Top of Input

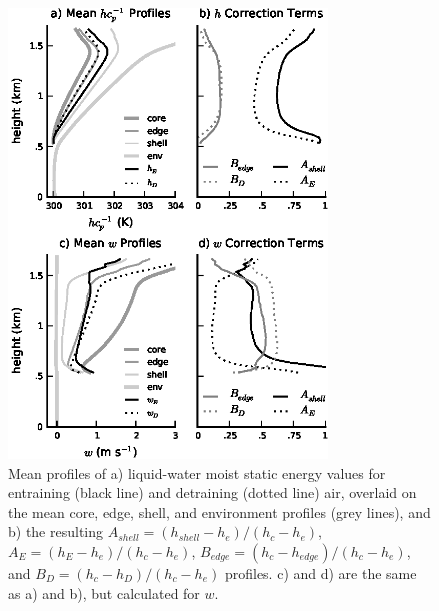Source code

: \documentclass[draft,grl]{agutex}
\begin{document}
\begin{figure}
  \noindent\includegraphics[width=20pc]{./figures/profile_plots}
  \caption{Mean profiles of a) liquid-water moist static energy values for 
  entraining (black line) and detraining (dotted line) air, overlaid on the 
  mean core, edge, shell, and environment profiles (grey lines), and b) the 
  resulting $A_{shell} = (h_{shell} - h_e)/(h_c - h_e)$, 
  $A_E = (h_E - h_e)/(h_c - h_e)$,  
  $B_{edge} = (h_c - h_{edge})/(h_c - h_e)$, and
  $B_D = (h_c - h_D)/(h_c - h_e)$ profiles.  c) and d) are the same 
  as a) and b), but calculated for $w$. 
}
  \label{fig:profile_plots}
\end{figure}
\end{document}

Bottom of Input

[Problem details] Without including any picture, reproduce the material above word for word.

[Exercise output]
Source code

: \documentclass[draft,grl]{agutex}
\begin{document}
\begin{figure}
  \noindent\includegraphics[width=20pc]{./figures/profile_plots}
  \caption{Mean profiles of a) liquid-water moist static energy values for 
  entraining (black line) and detraining (dotted line) air, overlaid on the 
  mean core, edge, shell, and environment profiles (grey lines), and b) the 
  resulting $A_{shell} = (h_{shell} - h_e)/(h_c - h_e)$, 
  $A_E = (h_E - h_e)/(h_c - h_e)$,  
  $B_{edge} = (h_c - h_{edge})/(h_c - h_e)$, and
  $B_D = (h_c - h_D)/(h_c - h_e)$ profiles.  c) and d) are the same 
  as a) and b), but calculated for $w$. 
}
  \label{fig:profile_plots}
\end{figure}
\end{document}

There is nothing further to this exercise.